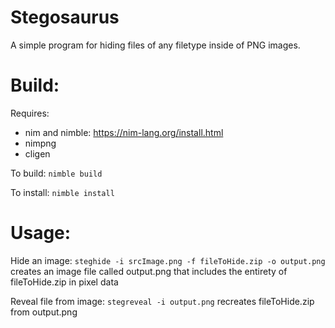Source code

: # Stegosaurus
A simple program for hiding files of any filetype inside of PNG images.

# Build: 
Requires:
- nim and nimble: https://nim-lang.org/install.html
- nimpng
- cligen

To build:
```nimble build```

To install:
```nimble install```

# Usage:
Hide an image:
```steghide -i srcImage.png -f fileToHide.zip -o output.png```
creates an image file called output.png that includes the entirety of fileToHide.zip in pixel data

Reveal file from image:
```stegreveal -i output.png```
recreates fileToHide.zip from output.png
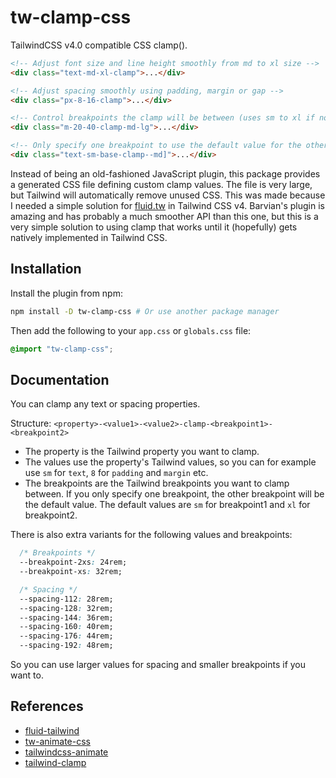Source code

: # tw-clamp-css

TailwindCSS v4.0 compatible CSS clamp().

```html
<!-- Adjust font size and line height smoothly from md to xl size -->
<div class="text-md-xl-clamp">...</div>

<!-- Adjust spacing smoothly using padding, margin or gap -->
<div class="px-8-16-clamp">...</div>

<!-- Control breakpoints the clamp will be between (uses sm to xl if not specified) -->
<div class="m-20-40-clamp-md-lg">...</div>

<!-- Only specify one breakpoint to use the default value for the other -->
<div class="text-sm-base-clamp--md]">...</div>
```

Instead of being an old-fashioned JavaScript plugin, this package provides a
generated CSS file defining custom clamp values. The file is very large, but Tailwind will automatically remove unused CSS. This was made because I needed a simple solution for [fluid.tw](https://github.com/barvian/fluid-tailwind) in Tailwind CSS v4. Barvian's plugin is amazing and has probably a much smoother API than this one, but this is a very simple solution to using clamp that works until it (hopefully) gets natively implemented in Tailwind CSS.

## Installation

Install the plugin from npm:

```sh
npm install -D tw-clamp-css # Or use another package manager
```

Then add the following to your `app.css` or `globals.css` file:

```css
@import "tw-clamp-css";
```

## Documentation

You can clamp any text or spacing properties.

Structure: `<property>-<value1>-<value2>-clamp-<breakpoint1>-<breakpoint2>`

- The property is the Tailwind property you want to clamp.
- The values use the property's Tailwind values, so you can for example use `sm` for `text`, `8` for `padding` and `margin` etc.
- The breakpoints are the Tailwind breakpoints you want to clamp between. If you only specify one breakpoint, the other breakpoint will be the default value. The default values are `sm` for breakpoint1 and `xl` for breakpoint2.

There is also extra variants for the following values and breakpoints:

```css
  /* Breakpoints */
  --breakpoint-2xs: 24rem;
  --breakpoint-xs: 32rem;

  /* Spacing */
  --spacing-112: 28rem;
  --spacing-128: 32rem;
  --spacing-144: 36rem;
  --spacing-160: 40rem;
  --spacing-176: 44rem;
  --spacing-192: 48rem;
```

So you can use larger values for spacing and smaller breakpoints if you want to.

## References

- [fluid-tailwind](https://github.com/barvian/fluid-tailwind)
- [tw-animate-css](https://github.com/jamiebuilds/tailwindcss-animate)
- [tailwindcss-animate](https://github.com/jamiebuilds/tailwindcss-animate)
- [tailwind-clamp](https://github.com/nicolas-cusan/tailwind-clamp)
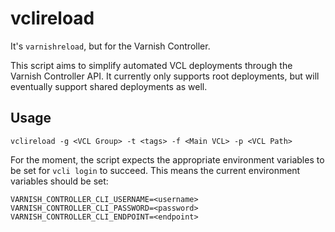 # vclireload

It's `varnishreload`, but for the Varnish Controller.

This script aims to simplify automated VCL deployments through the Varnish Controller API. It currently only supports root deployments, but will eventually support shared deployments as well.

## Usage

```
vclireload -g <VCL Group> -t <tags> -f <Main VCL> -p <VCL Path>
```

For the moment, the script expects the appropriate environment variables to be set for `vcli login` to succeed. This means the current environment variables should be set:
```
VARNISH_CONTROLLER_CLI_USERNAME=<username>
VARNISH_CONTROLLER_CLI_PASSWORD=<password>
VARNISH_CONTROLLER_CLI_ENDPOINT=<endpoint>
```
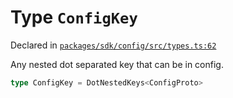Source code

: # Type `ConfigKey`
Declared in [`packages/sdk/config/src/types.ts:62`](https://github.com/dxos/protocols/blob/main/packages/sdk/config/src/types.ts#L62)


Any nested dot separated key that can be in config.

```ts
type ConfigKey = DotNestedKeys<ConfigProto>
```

● **Task directions**: Check each line above for the word "property", and copy the lines where it appears.

● **Answer box**:
Structure: `<property>-<value1>-<value2>-clamp-<breakpoint1>-<breakpoint2>`
- The property is the Tailwind property you want to clamp.
- The values use the property's Tailwind values, so you can for example use `sm` for `text`, `8` for `padding` and `margin` etc.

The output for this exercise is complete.